→ **Task to complete**:
Give back, word for word, the line that contains "1. Emailing the" and every line that follows it in the data below.

___ Data extracts

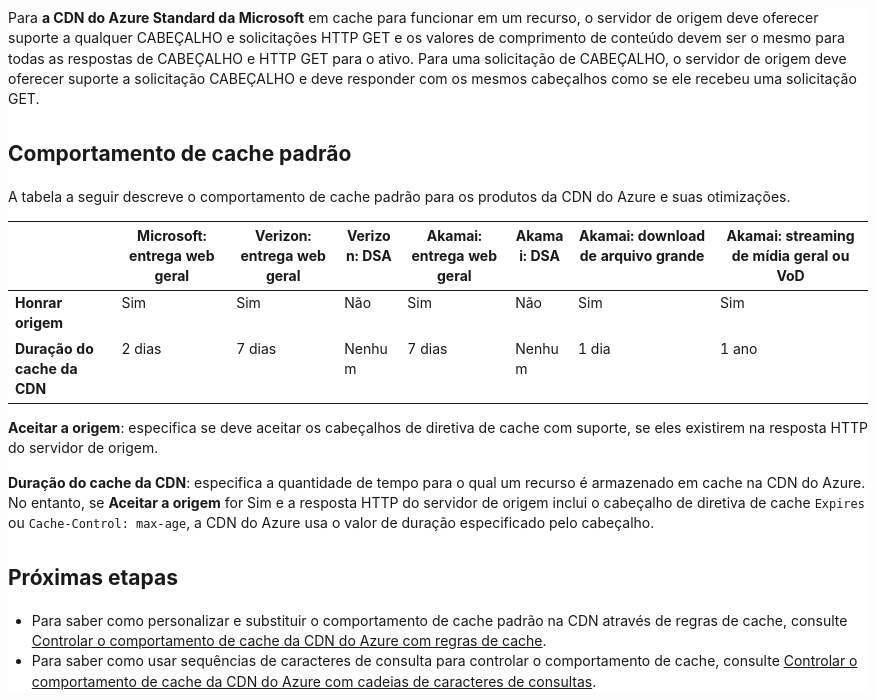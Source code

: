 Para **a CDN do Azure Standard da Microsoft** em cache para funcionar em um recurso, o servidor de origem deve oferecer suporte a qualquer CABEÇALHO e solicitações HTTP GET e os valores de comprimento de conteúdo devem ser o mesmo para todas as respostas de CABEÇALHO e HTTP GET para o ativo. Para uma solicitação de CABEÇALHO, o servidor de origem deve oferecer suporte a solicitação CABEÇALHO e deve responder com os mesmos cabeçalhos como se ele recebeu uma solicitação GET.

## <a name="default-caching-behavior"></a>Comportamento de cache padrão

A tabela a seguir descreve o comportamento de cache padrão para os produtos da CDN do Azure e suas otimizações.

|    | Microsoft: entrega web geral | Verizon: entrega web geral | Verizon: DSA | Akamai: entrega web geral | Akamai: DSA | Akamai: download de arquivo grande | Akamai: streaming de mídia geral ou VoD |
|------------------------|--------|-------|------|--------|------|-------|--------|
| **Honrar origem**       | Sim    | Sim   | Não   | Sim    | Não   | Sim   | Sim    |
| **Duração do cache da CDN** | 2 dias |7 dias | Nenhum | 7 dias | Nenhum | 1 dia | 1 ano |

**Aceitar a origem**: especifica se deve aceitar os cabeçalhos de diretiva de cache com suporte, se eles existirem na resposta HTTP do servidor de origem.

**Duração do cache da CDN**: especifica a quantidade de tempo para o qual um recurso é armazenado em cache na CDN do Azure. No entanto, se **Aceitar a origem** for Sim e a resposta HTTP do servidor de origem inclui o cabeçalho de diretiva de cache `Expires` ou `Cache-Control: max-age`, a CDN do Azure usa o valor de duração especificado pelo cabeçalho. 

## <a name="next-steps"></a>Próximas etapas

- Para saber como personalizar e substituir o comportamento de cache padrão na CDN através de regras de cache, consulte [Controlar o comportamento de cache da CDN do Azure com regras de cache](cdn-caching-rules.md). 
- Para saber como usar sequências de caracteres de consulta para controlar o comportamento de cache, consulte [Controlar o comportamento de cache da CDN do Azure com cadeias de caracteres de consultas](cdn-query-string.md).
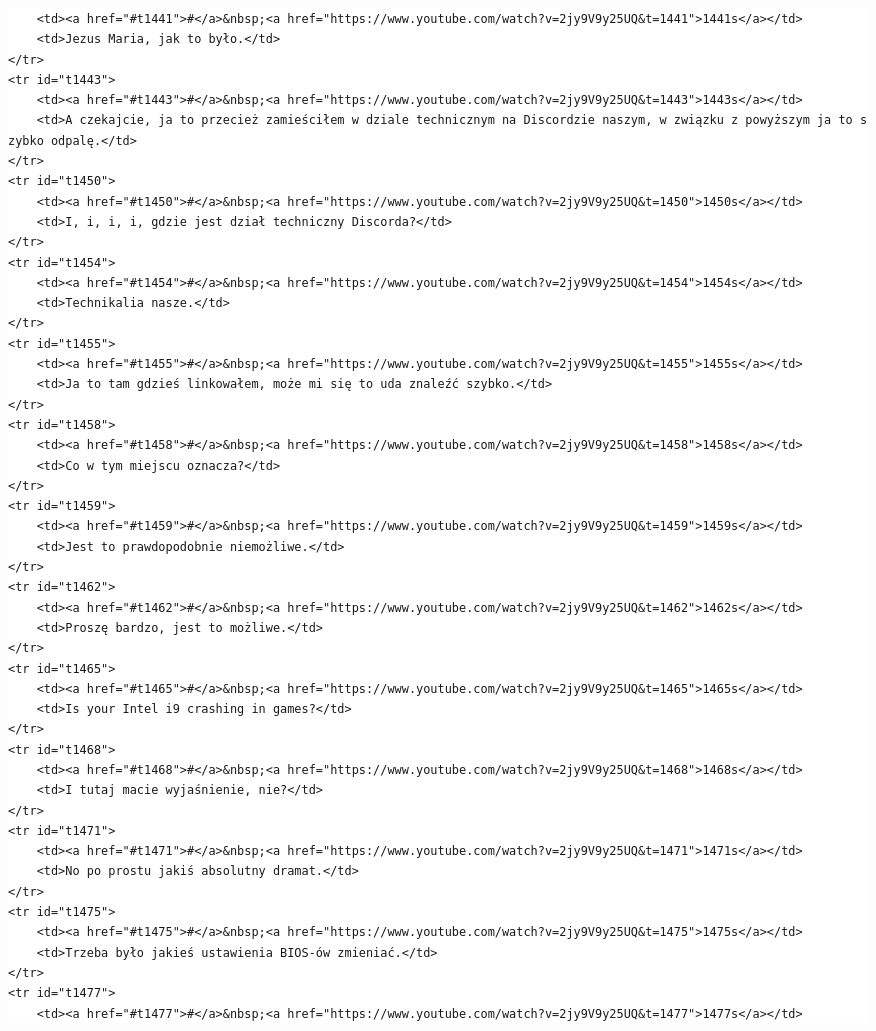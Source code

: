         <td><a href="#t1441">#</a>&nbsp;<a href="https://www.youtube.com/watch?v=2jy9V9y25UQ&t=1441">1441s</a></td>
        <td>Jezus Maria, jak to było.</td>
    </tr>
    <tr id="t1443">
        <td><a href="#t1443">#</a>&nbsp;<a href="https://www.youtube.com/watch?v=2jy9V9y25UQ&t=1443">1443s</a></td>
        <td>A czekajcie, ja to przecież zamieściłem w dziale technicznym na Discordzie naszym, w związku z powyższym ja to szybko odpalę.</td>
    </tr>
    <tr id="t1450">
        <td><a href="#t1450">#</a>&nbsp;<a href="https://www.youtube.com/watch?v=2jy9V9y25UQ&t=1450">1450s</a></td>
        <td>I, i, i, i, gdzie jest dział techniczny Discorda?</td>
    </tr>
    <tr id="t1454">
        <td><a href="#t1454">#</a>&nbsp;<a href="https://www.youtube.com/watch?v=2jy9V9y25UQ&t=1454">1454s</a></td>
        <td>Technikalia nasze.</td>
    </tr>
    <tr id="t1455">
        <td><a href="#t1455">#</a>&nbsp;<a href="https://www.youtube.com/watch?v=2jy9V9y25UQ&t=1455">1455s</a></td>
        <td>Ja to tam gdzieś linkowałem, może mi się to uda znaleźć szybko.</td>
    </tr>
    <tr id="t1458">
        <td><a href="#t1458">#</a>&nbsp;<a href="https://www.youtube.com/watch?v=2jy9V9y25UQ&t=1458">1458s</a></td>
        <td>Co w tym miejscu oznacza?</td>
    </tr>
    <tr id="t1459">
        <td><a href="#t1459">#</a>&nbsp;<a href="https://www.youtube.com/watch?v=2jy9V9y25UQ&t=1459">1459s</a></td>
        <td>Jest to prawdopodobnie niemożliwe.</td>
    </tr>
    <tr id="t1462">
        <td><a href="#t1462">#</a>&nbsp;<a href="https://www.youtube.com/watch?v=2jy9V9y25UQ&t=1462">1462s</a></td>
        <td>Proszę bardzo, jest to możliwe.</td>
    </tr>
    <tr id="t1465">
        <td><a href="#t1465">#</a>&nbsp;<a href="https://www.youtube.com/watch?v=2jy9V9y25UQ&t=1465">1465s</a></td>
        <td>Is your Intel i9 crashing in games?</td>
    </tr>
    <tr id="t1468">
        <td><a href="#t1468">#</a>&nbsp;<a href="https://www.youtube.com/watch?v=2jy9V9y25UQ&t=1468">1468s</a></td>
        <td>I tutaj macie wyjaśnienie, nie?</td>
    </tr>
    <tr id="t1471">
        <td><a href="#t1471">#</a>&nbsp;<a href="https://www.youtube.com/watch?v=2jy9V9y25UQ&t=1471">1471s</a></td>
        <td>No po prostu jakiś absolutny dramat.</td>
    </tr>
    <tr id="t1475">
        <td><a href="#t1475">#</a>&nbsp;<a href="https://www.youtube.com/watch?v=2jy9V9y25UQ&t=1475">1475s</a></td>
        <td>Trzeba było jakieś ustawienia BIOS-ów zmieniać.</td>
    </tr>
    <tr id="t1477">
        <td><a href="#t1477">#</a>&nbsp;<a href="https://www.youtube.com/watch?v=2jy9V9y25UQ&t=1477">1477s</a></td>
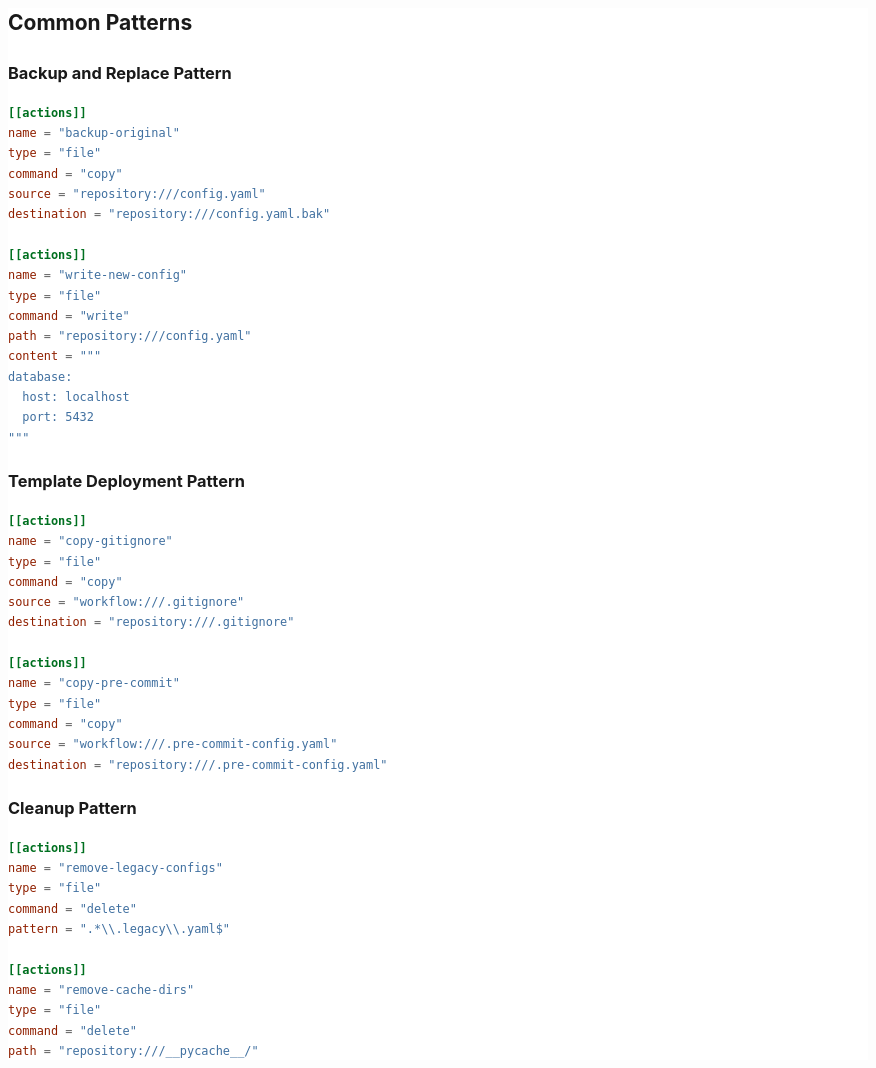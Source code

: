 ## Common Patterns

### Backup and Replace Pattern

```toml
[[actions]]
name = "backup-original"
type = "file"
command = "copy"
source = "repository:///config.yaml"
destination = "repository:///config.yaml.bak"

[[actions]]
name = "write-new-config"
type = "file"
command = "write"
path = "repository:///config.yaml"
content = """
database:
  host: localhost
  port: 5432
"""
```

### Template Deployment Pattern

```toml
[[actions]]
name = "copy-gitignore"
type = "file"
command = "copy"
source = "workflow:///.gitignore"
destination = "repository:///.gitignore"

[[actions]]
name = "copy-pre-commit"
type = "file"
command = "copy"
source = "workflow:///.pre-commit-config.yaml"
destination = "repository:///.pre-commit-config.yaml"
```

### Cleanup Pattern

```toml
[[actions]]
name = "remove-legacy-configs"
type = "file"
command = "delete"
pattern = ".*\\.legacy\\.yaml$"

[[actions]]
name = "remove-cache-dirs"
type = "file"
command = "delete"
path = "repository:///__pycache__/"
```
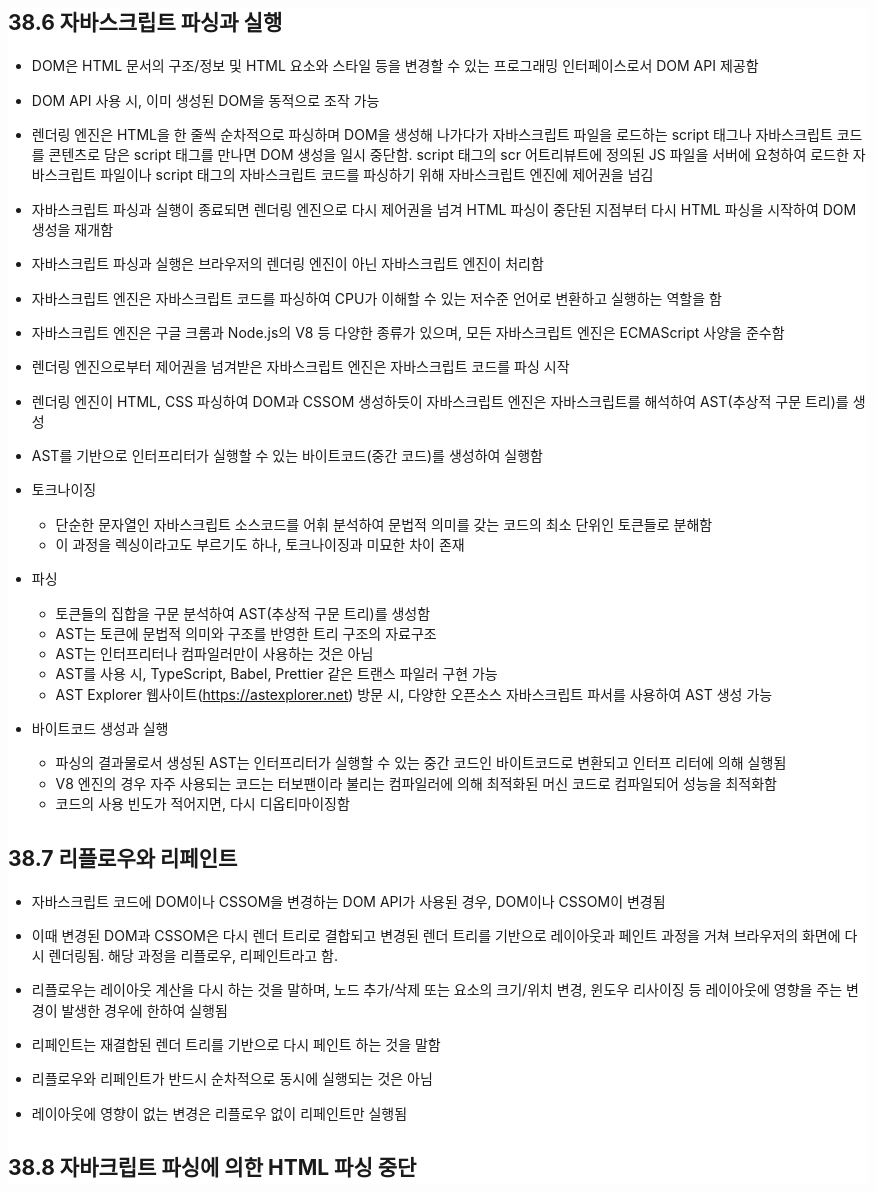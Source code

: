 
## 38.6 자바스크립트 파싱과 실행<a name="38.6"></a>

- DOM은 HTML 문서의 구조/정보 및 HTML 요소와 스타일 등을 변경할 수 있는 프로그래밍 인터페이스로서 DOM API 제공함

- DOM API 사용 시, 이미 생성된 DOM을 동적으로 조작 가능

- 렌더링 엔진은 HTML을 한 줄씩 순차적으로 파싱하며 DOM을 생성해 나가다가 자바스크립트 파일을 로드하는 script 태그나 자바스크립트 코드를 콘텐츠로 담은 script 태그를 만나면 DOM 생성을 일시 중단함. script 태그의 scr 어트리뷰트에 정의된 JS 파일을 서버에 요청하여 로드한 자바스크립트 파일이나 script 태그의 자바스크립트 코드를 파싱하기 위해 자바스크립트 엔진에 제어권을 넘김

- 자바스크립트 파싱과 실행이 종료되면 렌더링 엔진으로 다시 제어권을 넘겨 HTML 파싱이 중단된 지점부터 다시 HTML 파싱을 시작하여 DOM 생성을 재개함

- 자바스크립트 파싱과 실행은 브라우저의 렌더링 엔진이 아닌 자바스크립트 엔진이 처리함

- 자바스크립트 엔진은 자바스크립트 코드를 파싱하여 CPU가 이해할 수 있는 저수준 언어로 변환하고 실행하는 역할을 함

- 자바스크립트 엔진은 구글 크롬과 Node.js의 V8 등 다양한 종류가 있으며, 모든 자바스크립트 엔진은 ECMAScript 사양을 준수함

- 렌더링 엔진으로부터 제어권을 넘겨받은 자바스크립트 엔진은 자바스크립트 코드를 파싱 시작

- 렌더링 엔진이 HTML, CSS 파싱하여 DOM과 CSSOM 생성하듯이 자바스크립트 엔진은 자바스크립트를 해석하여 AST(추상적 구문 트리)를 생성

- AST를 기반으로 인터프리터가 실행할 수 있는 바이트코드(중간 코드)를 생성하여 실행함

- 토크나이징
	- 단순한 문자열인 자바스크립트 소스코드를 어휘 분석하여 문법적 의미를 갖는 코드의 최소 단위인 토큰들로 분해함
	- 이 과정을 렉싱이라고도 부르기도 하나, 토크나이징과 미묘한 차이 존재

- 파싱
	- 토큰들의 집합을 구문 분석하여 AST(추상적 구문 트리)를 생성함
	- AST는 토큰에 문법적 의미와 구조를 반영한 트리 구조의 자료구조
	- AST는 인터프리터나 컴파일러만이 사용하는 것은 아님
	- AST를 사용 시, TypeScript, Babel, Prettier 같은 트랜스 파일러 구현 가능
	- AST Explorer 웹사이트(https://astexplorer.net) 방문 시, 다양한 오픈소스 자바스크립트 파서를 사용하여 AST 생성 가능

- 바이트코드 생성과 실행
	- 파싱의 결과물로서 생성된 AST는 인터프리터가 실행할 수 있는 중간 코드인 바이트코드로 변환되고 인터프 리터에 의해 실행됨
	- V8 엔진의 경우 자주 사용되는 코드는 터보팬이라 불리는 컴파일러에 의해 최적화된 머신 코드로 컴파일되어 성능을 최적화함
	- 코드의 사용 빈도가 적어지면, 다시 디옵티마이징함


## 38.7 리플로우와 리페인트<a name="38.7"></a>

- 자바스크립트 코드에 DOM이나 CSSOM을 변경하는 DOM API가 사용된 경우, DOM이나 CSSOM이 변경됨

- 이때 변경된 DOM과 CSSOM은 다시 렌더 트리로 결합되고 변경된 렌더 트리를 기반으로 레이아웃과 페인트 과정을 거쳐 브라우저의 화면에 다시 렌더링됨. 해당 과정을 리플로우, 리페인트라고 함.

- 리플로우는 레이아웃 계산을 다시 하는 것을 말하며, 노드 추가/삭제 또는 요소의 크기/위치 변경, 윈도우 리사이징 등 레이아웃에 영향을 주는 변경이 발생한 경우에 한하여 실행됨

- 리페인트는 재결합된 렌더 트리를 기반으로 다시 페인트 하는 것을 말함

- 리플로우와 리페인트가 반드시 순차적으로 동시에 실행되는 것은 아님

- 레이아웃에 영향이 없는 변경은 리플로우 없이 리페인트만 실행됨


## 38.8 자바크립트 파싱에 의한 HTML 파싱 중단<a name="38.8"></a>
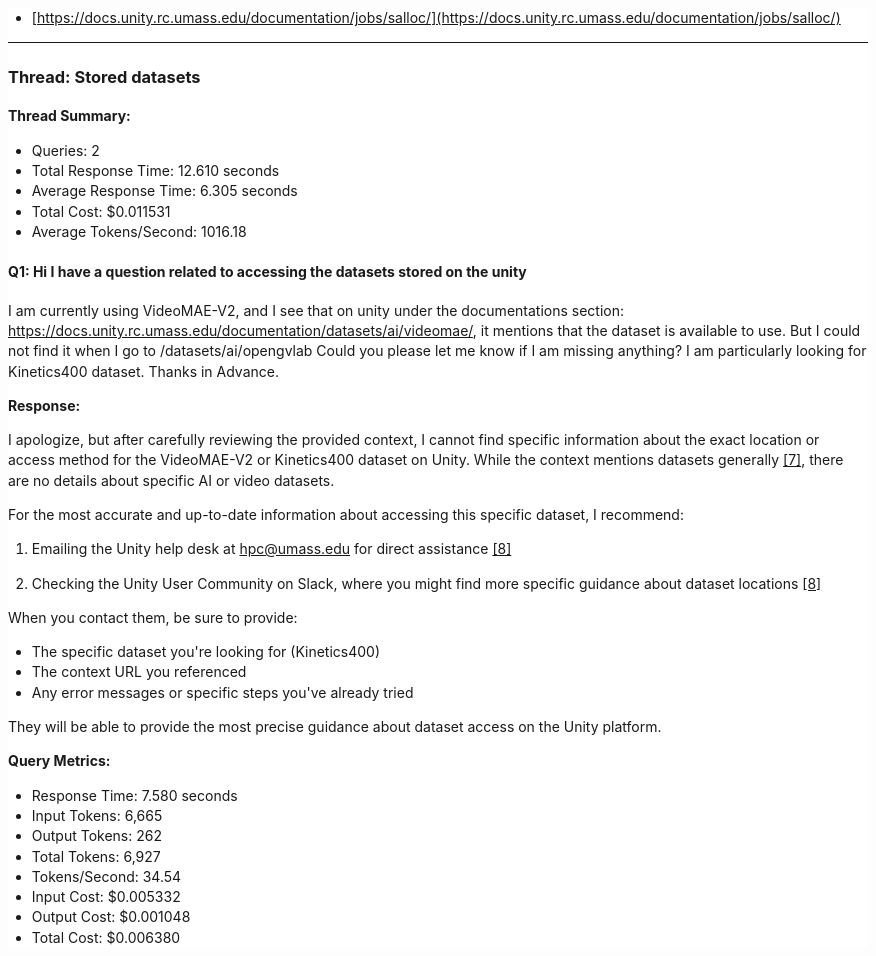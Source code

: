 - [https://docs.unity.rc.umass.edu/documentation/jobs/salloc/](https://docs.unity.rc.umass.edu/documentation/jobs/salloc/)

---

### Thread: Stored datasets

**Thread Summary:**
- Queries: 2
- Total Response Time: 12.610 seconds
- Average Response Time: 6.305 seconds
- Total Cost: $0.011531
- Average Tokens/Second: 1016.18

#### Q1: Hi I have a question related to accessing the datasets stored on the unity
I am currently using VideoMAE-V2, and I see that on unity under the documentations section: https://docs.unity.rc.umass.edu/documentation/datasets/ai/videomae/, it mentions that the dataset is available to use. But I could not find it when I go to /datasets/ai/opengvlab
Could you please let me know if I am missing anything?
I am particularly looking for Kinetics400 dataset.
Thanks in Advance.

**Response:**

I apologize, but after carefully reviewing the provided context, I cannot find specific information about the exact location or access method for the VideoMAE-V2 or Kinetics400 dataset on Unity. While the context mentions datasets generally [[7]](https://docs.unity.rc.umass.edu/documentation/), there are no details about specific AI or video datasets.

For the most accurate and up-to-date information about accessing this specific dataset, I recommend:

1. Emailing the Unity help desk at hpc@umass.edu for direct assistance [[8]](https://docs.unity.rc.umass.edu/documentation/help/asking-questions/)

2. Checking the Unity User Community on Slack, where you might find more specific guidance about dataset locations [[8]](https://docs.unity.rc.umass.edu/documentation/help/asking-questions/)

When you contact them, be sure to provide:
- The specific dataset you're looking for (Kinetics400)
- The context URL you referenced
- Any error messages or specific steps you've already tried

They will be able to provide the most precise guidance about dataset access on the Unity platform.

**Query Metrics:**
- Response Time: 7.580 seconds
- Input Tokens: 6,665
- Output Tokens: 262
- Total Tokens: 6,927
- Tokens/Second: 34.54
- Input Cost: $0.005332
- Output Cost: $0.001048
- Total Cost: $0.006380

______

→ **Result for this exercise**:
1. Emailing the Unity help desk at hpc@umass.edu for direct assistance [[8]](https://docs.unity.rc.umass.edu/documentation/help/asking-questions/)

2. Checking the Unity User Community on Slack, where you might find more specific guidance about dataset locations [[8]](https://docs.unity.rc.umass.edu/documentation/help/asking-questions/)

When you contact them, be sure to provide:
- The specific dataset you're looking for (Kinetics400)
- The context URL you referenced
- Any error messages or specific steps you've already tried

They will be able to provide the most precise guidance about dataset access on the Unity platform.

**Query Metrics:**
- Response Time: 7.580 seconds
- Input Tokens: 6,665
- Output Tokens: 262
- Total Tokens: 6,927
- Tokens/Second: 34.54
- Input Cost: $0.005332
- Output Cost: $0.001048
- Total Cost: $0.006380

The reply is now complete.